There are growing signs of wobbling in a labor market that has held steady even as it cools, and analysts are already looking ahead to the next tranche of data.
“The would-be stillness of this report is not a good indication of what might be still to come,” Bankrate Senior Economic Analyst Mark Hamrick said in a statement about the Friday jobs report. “In the wake of the tariffs decision, there’s been an earthquake, and we await the arrival of the economic equivalent of the tsunami waves coming ashore.”
The slight rise in unemployment last month likely reflects people heading back into the workforce in search of jobs. The labor force participation rate ticked up slightly as well, to 62.5%. But the March numbers also showed average hourly wage growth slowed, and temporary layoffs eased while permanent job losses inched higher.

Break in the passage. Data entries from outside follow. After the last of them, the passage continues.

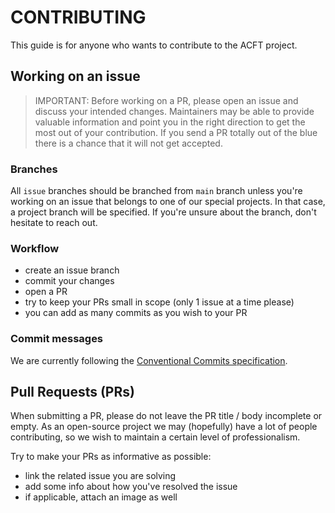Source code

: # CONTRIBUTING

This guide is for anyone who wants to contribute to the ACFT project.

## Working on an issue

> IMPORTANT: Before working on a PR, please open an issue and discuss your
> intended changes. Maintainers may be able to provide valuable information and
> point you in the right direction to get the most out of your contribution. If
> you send a PR totally out of the blue there is a chance that it will not get
> accepted.

### Branches

All `issue` branches should be branched from `main` branch unless you're working
on an issue that belongs to one of our special projects. In that case, a project
branch will be specified. If you're unsure about the branch, don't hesitate to
reach out.

### Workflow

- create an issue branch
- commit your changes
- open a PR
- try to keep your PRs small in scope (only 1 issue at a time please)
- you can add as many commits as you wish to your PR

### Commit messages

We are currently following the
[Conventional Commits specification](https://www.conventionalcommits.org/).

## Pull Requests (PRs)

When submitting a PR, please do not leave the PR title / body incomplete or
empty. As an open-source project we may (hopefully) have a lot of people
contributing, so we wish to maintain a certain level of professionalism.

Try to make your PRs as informative as possible:

- link the related issue you are solving
- add some info about how you've resolved the issue
- if applicable, attach an image as well
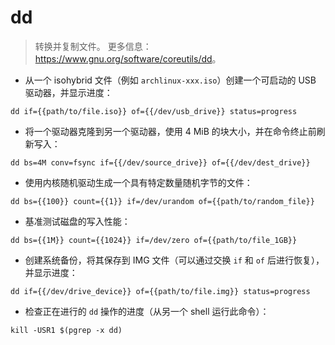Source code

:# dd

> 转换并复制文件。
> 更多信息：<https://www.gnu.org/software/coreutils/dd>。

- 从一个 isohybrid 文件（例如 `archlinux-xxx.iso`）创建一个可启动的 USB 驱动器，并显示进度：

`dd if={{path/to/file.iso}} of={{/dev/usb_drive}} status=progress`

- 将一个驱动器克隆到另一个驱动器，使用 4 MiB 的块大小，并在命令终止前刷新写入：

`dd bs=4M conv=fsync if={{/dev/source_drive}} of={{/dev/dest_drive}}`

- 使用内核随机驱动生成一个具有特定数量随机字节的文件：

`dd bs={{100}} count={{1}} if=/dev/urandom of={{path/to/random_file}}`

- 基准测试磁盘的写入性能：

`dd bs={{1M}} count={{1024}} if=/dev/zero of={{path/to/file_1GB}}`

- 创建系统备份，将其保存到 IMG 文件（可以通过交换 `if` 和 `of` 后进行恢复），并显示进度：

`dd if={{/dev/drive_device}} of={{path/to/file.img}} status=progress`

- 检查正在进行的 `dd` 操作的进度（从另一个 shell 运行此命令）：

`kill -USR1 $(pgrep -x dd)`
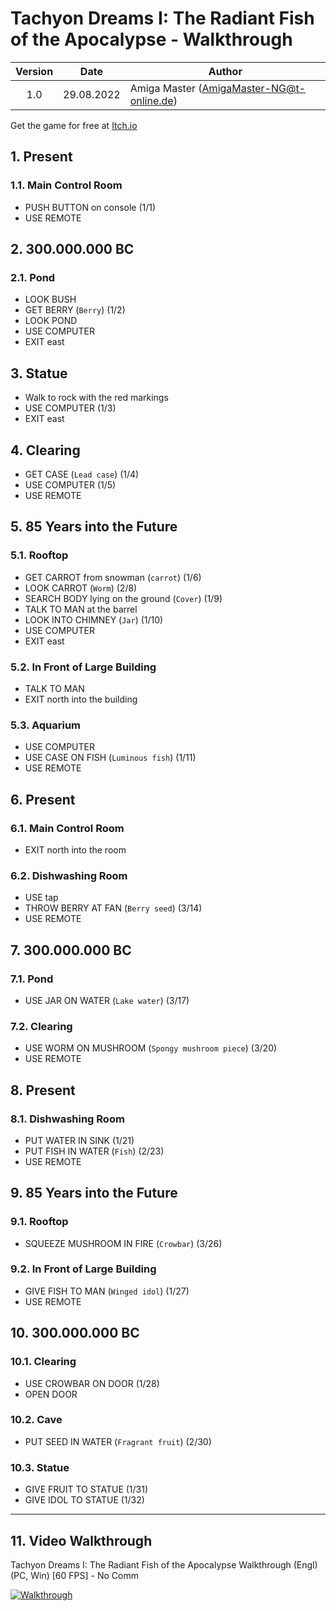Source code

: # Tachyon Dreams I: The Radiant Fish of the Apocalypse - Walkthrough

| Version | Date       | Author                                    |
|:-------:|------------|-------------------------------------------|
|   1.0   | 29.08.2022 | Amiga Master (AmigaMaster-NG@t-online.de) |

Get the game for free at [Itch.io](https://cosmicvoid.itch.io/tachyon-dreams-1-the-radiant-fish-of-the-apocalypse)

## 1. Present

### 1.1. Main Control Room

- PUSH BUTTON on console (1/1)
- USE REMOTE

## 2. 300.000.000 BC

### 2.1. Pond

- LOOK BUSH
- GET BERRY (`Berry`) (1/2)
- LOOK POND
- USE COMPUTER
- EXIT east

## 3. Statue

- Walk to rock with the red markings
- USE COMPUTER (1/3)
- EXIT east

## 4. Clearing

- GET CASE (`Lead case`) (1/4)
- USE COMPUTER (1/5)
- USE REMOTE

## 5. 85 Years into the Future

### 5.1. Rooftop

- GET CARROT from snowman (`carrot`) (1/6)
- LOOK CARROT (`Worm`) (2/8)
- SEARCH BODY lying on the ground (`Cover`) (1/9)
- TALK TO MAN at the barrel
- LOOK INTO CHIMNEY (`Jar`) (1/10)
- USE COMPUTER
- EXIT east

### 5.2. In Front of Large Building

- TALK TO MAN
- EXIT north into the building

### 5.3. Aquarium

- USE COMPUTER
- USE CASE ON FISH (`Luminous fish`) (1/11)
- USE REMOTE

## 6. Present

### 6.1. Main Control Room

- EXIT north into the room

### 6.2. Dishwashing Room

- USE tap
- THROW BERRY AT FAN (`Berry seed`) (3/14)
- USE REMOTE

## 7. 300.000.000 BC

### 7.1. Pond

- USE JAR ON WATER (`Lake water`) (3/17)

### 7.2. Clearing

- USE WORM ON MUSHROOM (`Spongy mushroom piece`) (3/20)
- USE REMOTE

## 8. Present

### 8.1. Dishwashing Room

- PUT WATER IN SINK (1/21)
- PUT FISH IN WATER (`Fish`) (2/23)
- USE REMOTE

## 9. 85 Years into the Future

### 9.1. Rooftop

- SQUEEZE MUSHROOM IN FIRE (`Crowbar`) (3/26)

### 9.2. In Front of Large Building

- GIVE FISH TO MAN (`Winged idol`) (1/27)
- USE REMOTE

## 10. 300.000.000 BC

### 10.1. Clearing

- USE CROWBAR ON DOOR (1/28)
- OPEN DOOR

### 10.2. Cave

- PUT SEED IN WATER (`Fragrant fruit`) (2/30)

### 10.3. Statue

- GIVE FRUIT TO STATUE (1/31)
- GIVE IDOL TO STATUE (1/32)

--------------------------------------------------------------------------------

## 11. Video Walkthrough

Tachyon Dreams I: The Radiant Fish of the Apocalypse Walkthrough (Engl) (PC, Win) [60 FPS] - No Comm

[![Walkthrough](https://img.youtube.com/vi/LhdZTxFmMaQ/0.jpg)](https://www.youtube.com/watch?v=LhdZTxFmMaQ)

Private-sector hiring continued to chug along, according to figures released this week by payroll processor ADP. But they, too, showed a slowdown in pay growth, with the average raises earned by people changing jobs hitting a low not seen since September. And a separate BLS release this week found that while layoffs have remained subdued, so has hiring.
“Next month is when hard data is likely to start showing signs of what soft data has already been signalling,” Seema Shah, chief global strategist at Principal Asset Management, wrote in a note to clients Friday morning.
Data published Thursday by the jobs and career consultancy Challenger, Gray & Christmas singled out Elon Musk’s Department of Government Efficiency as responsible for over 216,000 announced reductions in the federal workforce in March.
“The market needed today’s number,” Shah wrote. “Everyone knows that economic weakness is coming, but at least we can be reassured that the labor market was robust coming into this policy-driven shock.”